I’ve had this eye twitch for some time now. It’s really an aggravation. Everybody asks what I’m stressed about, and while I could give you one big reason, it’s not really a reason at all. Time marches on. And as Dolly says, you’ll soon realize it’s marching right across your face.

About a year ago, I attended a book signing at my favorite library. Well, that’s a bit of a lie. My favorite library is my personal library here at home, followed by Biltmore’s library. So, my third favorite library. But don’t tell Rhonda!!! I picked my seat next to a friendly looking stranger. I pegged her as a mom, stealing a few hours away from her kids. She seemed intelligent and normal enough.

Turns out, I chose wisely, even if I didn’t read her life right.

Today, I count her among my three closest friends. It’s amazing how you can bond with people when they’re open and honest and quite literally THERE for you. She is zero drama, 100% no judgment, and so funny I almost pee my pants every time we go out. She looks at me over those red rimmed glasses with her hair back in a knot, like, “Are you shittin’ me, Smalls?” I can quite clearly read her expression through text messages. I know by her pauses if there’s a punchline or a bombshell. And I know what she looks like as she reads these words.

Hi, Beth!

She’s the voice of reason when I’m going off the rails and she’ll talk me back down because murder is never a good idea. She has this great understanding of the world at large. No problem is too great; life is too short. She’s got a solution for every train wreck. I would definitely want her nearby in a crisis. I am so thankful we’re on this planet together. I can barely remember what my life was like before she entered it.

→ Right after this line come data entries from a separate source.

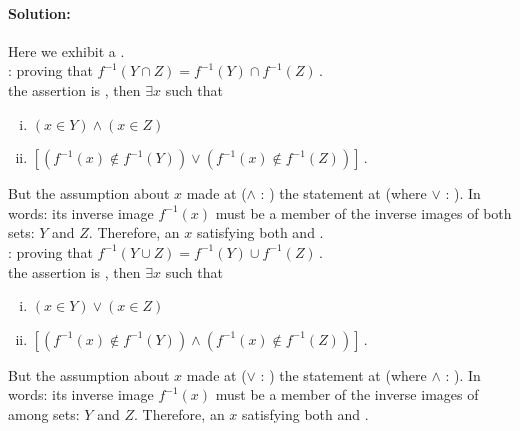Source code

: \paragraph{Solution:}{
Here we exhibit a .\\

 : proving that $f^{-1}(Y \cap Z) = f^{-1}(Y) \cap f^{-1}(Z)\,.$\\
 the assertion is , then $\exists x$ such that
\begin{enumerate}[i)]
\item $(x \in Y) \land (x \in Z)$ 
\item $\left[ \left( f^{-1}(x) \notin f^{-1}(Y) \right) \lor \left( f^{-1}(x) \notin f^{-1}(Z) \right) \right]\,.$
\end{enumerate}
But the assumption about $x$ made at  ($\land$ : )  the statement at 
(where $\lor$ : ). In words:  its inverse image $f^{-1}(x)$ must be a member of the inverse images of both sets: $Y$ and $Z$. Therefore, an $x$ satisfying both  and  .\\ 

 : proving that $f^{-1}(Y \cup Z) = f^{-1}(Y) \cup f^{-1}(Z)\,.$\\
 the assertion is , then $\exists x$ such that
\begin{enumerate}[i)]
\item $(x \in Y) \lor (x \in Z)$ 
\item $\left[ \left( f^{-1}(x) \notin f^{-1}(Y) \right) \land \left( f^{-1}(x) \notin f^{-1}(Z) \right) \right]\,.$
\end{enumerate}
But the assumption about $x$ made at  ($\lor$ : )  the statement at 
(where $\land$ : ). In words:  its inverse image $f^{-1}(x)$ must be a member of the inverse images of  among sets: $Y$ and $Z$. Therefore, an $x$ satisfying both  and  .\\ 
}	%

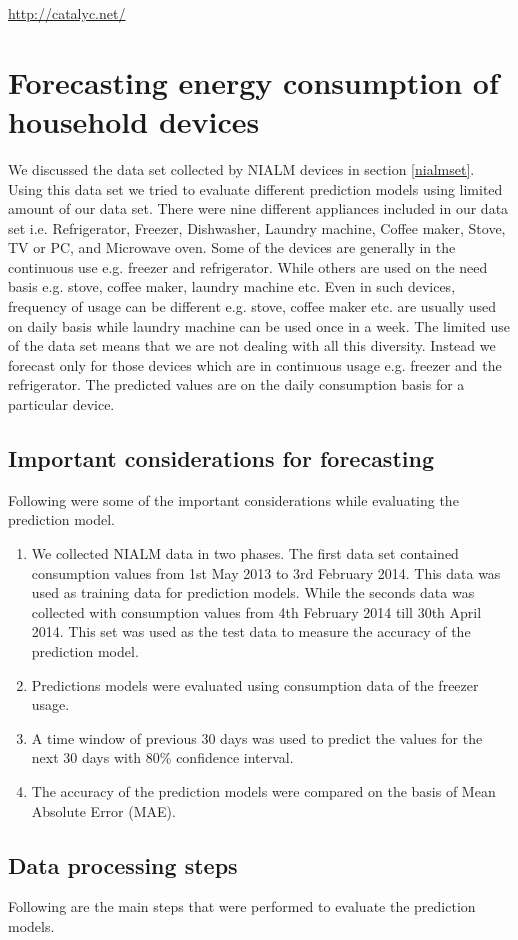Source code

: \url{http://catalyc.net/}

\section{Forecasting energy consumption of household devices}
We discussed the data set collected by NIALM devices in section \ref{nialmset}. Using this data set we tried to evaluate different prediction models using limited amount of our data set. There were nine different appliances included in our data set i.e. Refrigerator, Freezer, Dishwasher, Laundry machine, Coffee maker, Stove, TV or PC, and Microwave oven. Some of the devices are generally in the continuous use e.g. freezer and refrigerator. While others are used on the need basis e.g. stove, coffee maker, laundry machine etc. Even in such devices, frequency of usage can be different e.g. stove, coffee maker etc. are usually used on daily basis while laundry machine can be used once in a week. The limited use of the data set means that we are not dealing with all this diversity. Instead we forecast only for those devices which are in continuous usage e.g. freezer and the refrigerator. The predicted values are on the daily consumption basis for a particular device.  
\subsection{Important considerations for forecasting}
Following were some of the important considerations while evaluating the prediction model.
\begin{enumerate}
\item We collected NIALM data in two phases. The first data set contained consumption values from 1st May 2013 to 3rd February 2014. This data was used as training data for prediction models. While the seconds data was collected with consumption values from 4th February 2014 till 30th April 2014. This set was used as the test data to measure the accuracy of the prediction model.
\item Predictions models were evaluated using consumption data of the freezer usage.
\item A time window of previous 30 days was used to predict the values for the next 30 days with 80\% confidence interval.
\item  The accuracy of the prediction models were compared on the basis of Mean Absolute Error (MAE).
\end{enumerate}     

\subsection{Data processing steps}
Following are the main steps that were performed to evaluate the prediction models.

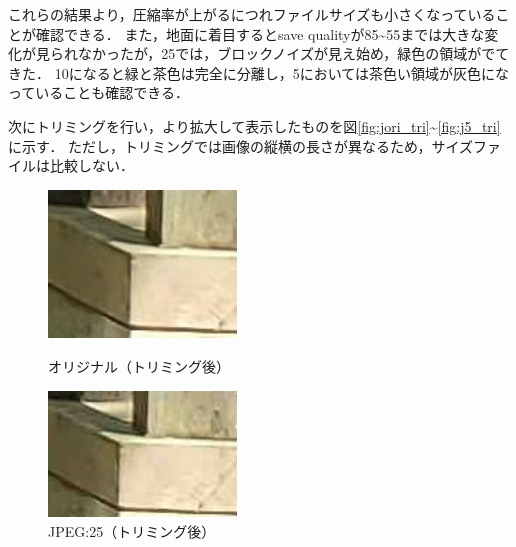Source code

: \documentclass[a4paper,11pt]{bxjsarticle}
\begin{document}
これらの結果より，圧縮率が上がるにつれファイルサイズも小さくなっていることが確認できる．
また，地面に着目するとsave qualityが85\textasciitilde55までは大きな変化が見られなかったが，25では，ブロックノイズが見え始め，緑色の領域がでてきた．
10になると緑と茶色は完全に分離し，5においては茶色い領域が灰色になっていることも確認できる．

次にトリミングを行い，より拡大して表示したものを図\ref{fig:jori_tri}\textasciitilde\ref{fig:j5_tri}に示す．
ただし，トリミングでは画像の縦横の長さが異なるため，サイズファイルは比較しない．

\begin{figure}[htbp]
  \begin{minipage}{0.5\hsize}
   \begin{center}
    \includegraphics[width=50mm]{sample_tri.jpg}
   \end{center}
   \caption{オリジナル（トリミング後）}
   \label{fig:jori_tri}
  \end{minipage}
  \begin{minipage}{0.5\hsize}
   \begin{center}
    \includegraphics[width=50mm]{sample_j25_tri.jpg}
   \end{center}
   \caption{JPEG:25（トリミング後）}
   \label{fig:j25_tri}
  \end{minipage}
 \end{figure}
\end{document}
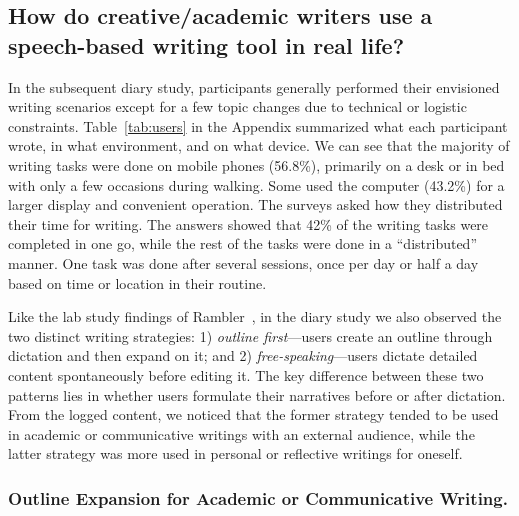 \subsection{How do creative/academic writers use a speech-based writing tool in real life? }
In the subsequent diary study, participants generally performed their envisioned writing scenarios except for a few topic changes due to technical or logistic constraints. Table~\ref{tab:users} in the Appendix summarized what each participant wrote, in what environment, and on what device. We can see that the majority of writing tasks were done on mobile phones (56.8\%), primarily on a desk or in bed with only a few occasions during walking. Some used the computer (43.2\%) for a larger display and convenient operation. The surveys asked how they distributed their time for writing. The answers showed that 42\% of the writing tasks were completed in one go, while the rest of the tasks were done in a ``distributed'' manner. One task was done after several sessions, once per day or half a day based on time or location in their routine. 

Like the lab study findings of Rambler~\cite{lin2024rambler}, in the diary study we also observed the two distinct writing strategies: 1) \textit{outline first}---users create an outline through dictation and then expand on it; and 2) \textit{free-speaking}---users dictate detailed content spontaneously before editing it. The key difference between these two patterns lies in whether users formulate their narratives before or after dictation. From the logged content, we noticed that the former strategy tended to be used in academic or communicative writings with an external audience, while the latter strategy was more used in personal or reflective writings for oneself. 

\subsubsection{Outline Expansion for Academic or Communicative Writing.}

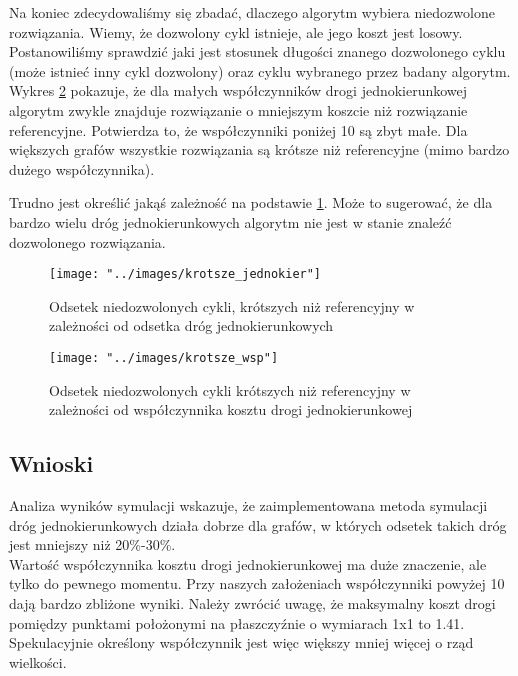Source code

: \documentclass{article}
\begin{document}
Na koniec zdecydowaliśmy się zbadać, dlaczego algorytm wybiera niedozwolone rozwiązania. Wiemy, że dozwolony cykl istnieje, ale jego koszt jest losowy. Postanowiliśmy sprawdzić jaki jest stosunek długości znanego dozwolonego cyklu (może istnieć inny cykl dozwolony) oraz cyklu wybranego przez badany algorytm. \\

Wykres \ref{fig_krotsze_wsp} pokazuje, że dla małych współczynników drogi jednokierunkowej algorytm zwykle znajduje rozwiązanie o mniejszym koszcie niż rozwiązanie referencyjne. Potwierdza to, że współczynniki poniżej 10 są zbyt małe. Dla większych grafów wszystkie rozwiązania są krótsze niż referencyjne (mimo bardzo dużego współczynnika).

Trudno jest określić jakąś zależność na podstawie \ref{fig_krotsze_jednokier}. Może to sugerować, że dla bardzo wielu dróg jednokierunkowych algorytm nie jest w stanie znaleźć dozwolonego rozwiązania.


\begin{figure}
\texttt{[image: "../images/krotsze\_jednokier"]}
\caption{Odsetek niedozwolonych cykli, krótszych niż referencyjny w zależności od odsetka dróg jednokierunkowych}
\label{fig_krotsze_jednokier}
\end{figure}

\begin{figure}
\texttt{[image: "../images/krotsze\_wsp"]}
\caption{Odsetek niedozwolonych cykli krótszych niż referencyjny w zależności od współczynnika kosztu drogi jednokierunkowej}
\label{fig_krotsze_wsp}
\end{figure}

\subsection{Wnioski}
\label{ss_wnioski} 

Analiza wyników symulacji wskazuje, że zaimplementowana metoda symulacji dróg jednokierunkowych działa dobrze dla grafów, w których odsetek takich dróg jest mniejszy niż 20\%-30\%. \\

Wartość współczynnika kosztu drogi jednokierunkowej ma duże znaczenie, ale tylko do pewnego momentu. Przy naszych założeniach współczynniki powyżej 10 dają bardzo zbliżone wyniki. Należy zwrócić uwagę, że maksymalny koszt drogi pomiędzy punktami położonymi na płaszczyźnie o wymiarach 1x1 to 1.41. Spekulacyjnie określony współczynnik jest więc większy mniej więcej o rząd wielkości. \\
\end{document}
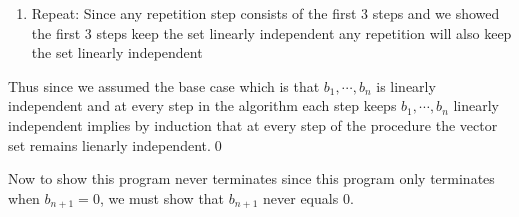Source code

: \documentclass[12pt]{amsart}
\begin{document}
\begin{problem}
\begin{subproblem}
\begin{enumerate}
        \item Repeat: Since any repetition step consists of the first 3 steps and we showed the first 3 steps keep the set linearly independent any repetition will also keep the set linearly independent
      \end{enumerate}
        Thus since we assumed the base case which is that $b_1,\cdots,b_n$ is linearly independent and at every step in the algorithm each step keeps $b_1,\cdots,b_n$ linearly independent implies by induction that at every step of the procedure the vector set remains lienarly independent.\qed
    \end{subproblem}
    \begin{subproblem}
      Now to show this program never terminates since this program only terminates when $b_{n+1}=0$, we must show that $b_{n+1}$ never equals $0$. 


\end{subproblem}
\end{problem}
\end{document}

So today, I dedicate my Lent to Beth.

I’m a textbook worrier. And her request is to let go of worry. So today is another challenge for me. I’m trying to stay busy with some writing, reading, and virtual farming so my thoughts don’t have time to go a-wonderin’. I’m also attempting to watch where my thought pattern leads. It doesn’t take long for me to be a million miles away, down some rabbit hole of made up scenarios and have the sky falling.

Speaking of sky: I was stretching my neck and looking around the room where I write deciding about where I would put my old bookshelves and noticed a water stain on the ceiling. I’ve never had a water stain. This is troubling. But then I remembered, I am not to worry. I’m just gonna drag a ladder over to the corner of the house here and see what I can see. I can do that. I used to climb on my Mamaw’s roof all the time and sit up there and read with my cat.

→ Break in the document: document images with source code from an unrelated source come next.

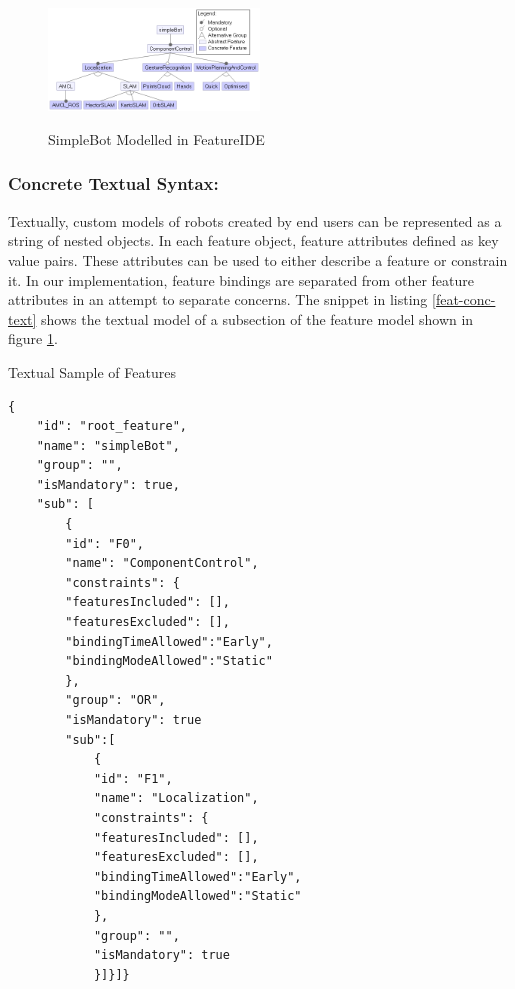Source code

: \begin{figure}[H]
\caption{SimpleBot Modelled in FeatureIDE}
\centering
\includegraphics[width=0.5\textwidth]{diagrams/simpleBot.png}
\label{simplebot}
\end{figure}
\subsubsection{Concrete Textual Syntax: }
Textually, custom models of robots created by end users can be represented as a string of nested objects. In each feature object, feature attributes defined as key value pairs. These attributes can be used to either describe a feature or constrain it. In our implementation, feature bindings are separated from other feature attributes in an attempt to separate concerns. The snippet in listing \ref{feat-conc-text} shows the textual model of a subsection of the feature model shown in figure \ref{simplebot}.


\begin{listing}
\caption{Textual Sample of Features}
\begin{verbatim}
{
    "id": "root_feature",
    "name": "simpleBot",
    "group": "",
    "isMandatory": true,
    "sub": [
        {
        "id": "F0",
        "name": "ComponentControl",
        "constraints": {
        "featuresIncluded": [],
        "featuresExcluded": [],
        "bindingTimeAllowed":"Early",
        "bindingModeAllowed":"Static"
        },
        "group": "OR",
        "isMandatory": true
        "sub":[
            {
            "id": "F1",
            "name": "Localization",
            "constraints": {
            "featuresIncluded": [],
            "featuresExcluded": [],
            "bindingTimeAllowed":"Early",
            "bindingModeAllowed":"Static"
            },
            "group": "",
            "isMandatory": true
            }]}]}
\end{verbatim}
\label{feat-conc-text}
\end{listing}

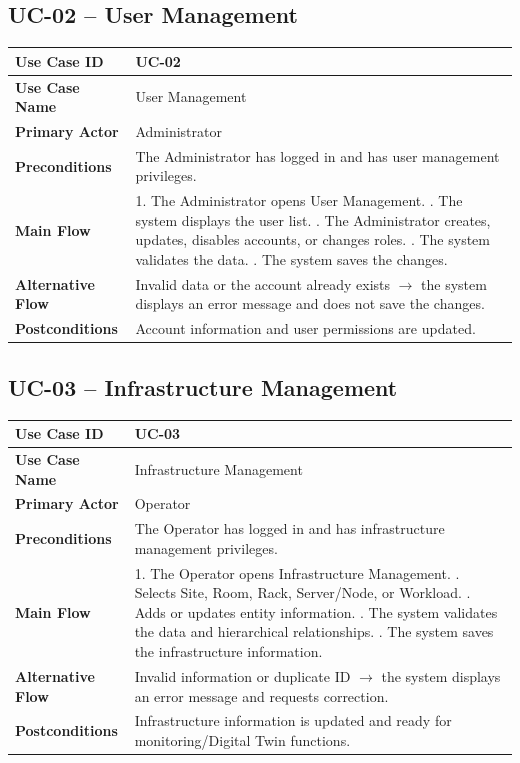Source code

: \subsection*{UC-02 -- User Management}
\noindent
\begin{tabularx}{\textwidth}{|>{\bfseries}p{3.2cm}|X|}
\hline
Use Case ID & UC-02 \\ \hline
Use Case Name & User Management \\ \hline
Primary Actor & Administrator \\ \hline
Preconditions & The Administrator has logged in and has user management privileges. \\ \hline
Main Flow & 1. The Administrator opens User Management. \newline
2. The system displays the user list. \newline
3. The Administrator creates, updates, disables accounts, or changes roles. \newline
4. The system validates the data. \newline
5. The system saves the changes. \\ \hline
Alternative Flow & Invalid data or the account already exists $\rightarrow$ the system displays an error message and does not save the changes. \\ \hline
Postconditions & Account information and user permissions are updated. \\ \hline
\end{tabularx}

\vspace{1.5em}

\subsection*{UC-03 -- Infrastructure Management}
\noindent
\begin{tabularx}{\textwidth}{|>{\bfseries}p{3.2cm}|X|}
\hline
Use Case ID & UC-03 \\ \hline
Use Case Name & Infrastructure Management \\ \hline
Primary Actor & Operator \\ \hline
Preconditions & The Operator has logged in and has infrastructure management privileges. \\ \hline
Main Flow & 1. The Operator opens Infrastructure Management. \newline
2. Selects Site, Room, Rack, Server/Node, or Workload. \newline
3. Adds or updates entity information. \newline
4. The system validates the data and hierarchical relationships. \newline
5. The system saves the infrastructure information. \\ \hline
Alternative Flow & Invalid information or duplicate ID $\rightarrow$ the system displays an error message and requests correction. \\ \hline
Postconditions & Infrastructure information is updated and ready for monitoring/Digital Twin functions. \\ \hline
\end{tabularx}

So I did it. I think every pore on me was sweating, but I did it. I didn’t accomplish not one thing, unless you want to count not falling off the roof an accomplishment. I do. I didn’t find leaves in the gutter, surprisingly. I guess it’ll be okay. This old house….always so much to do to keep it from crumbling. I need to waterproof the basement walls again. I dread it. I hate painting. But no. That’s another worry and it will just have to be done.

It’s amazingly easy to let your thoughts run rampant. It doesn’t surprise me how often I have to rein myself back in. So I’m working on that.

In the meantime, I’m trying to send “positive vibes” into the atmosphere for Beth. She’s all about peaceful energy, things that spark joy, and creating space for good things to happen. She turned me onto yoga! And spin! Baker had been on me for eons to come to spin but I thought no way, I hiked with you, if you spin like you hike, I will die. Plain and simple. But Beth talked me down, talked me into coming, and essentially made it fun so we have something to whine about together while we try to better ourselves. And this yoga business, well, I’ve only been after it four days, but I can see how it changes people’s lives. Here’s a link to the first one I did- it’s super easy and short. https://www.youtube.com/watch?v=l1097wYhDOY

But I’m a firm believer you have to be ready to change and want to do things differently before it will influence you. We’re all searching for more- a better understanding of people or the world at large. Explanations why good things happen to bad people and vice versa. I read once that we’re all a villain in someone’s story. That’s hard to think about. I know I have several enemies, but I don’t dwell on it, because I turned them lose the minute they showed their true colors. But back to yoga. It really does make you feel differently, both inside your head and out. You become aware. So I’m glad I’m doing it, along with practicing Lent. I’m trying to become a better me. With all the centered breathing and stretching you do, it almost feels like getting to your feet after a massage. I’m not kidding, it’s that good! And I’m probably not even doing half of it right, but I’m telling you, it’s beneficial. I was at my hairdresser’s yesterday and was talking to her about it. She wears an Apple watch and it dings reminding her to breathe. Now tell ME she wouldn’t benefit from some yoga! When your watch senses you’re not breathing deeply enough and it’s important enough to send you a notification, that seems fairly major. There’s a class right down the road from us that we may join. We’ll see. But maybe she’ll pick up the YouTube yoga I posted. Adriene will not steer you wrong!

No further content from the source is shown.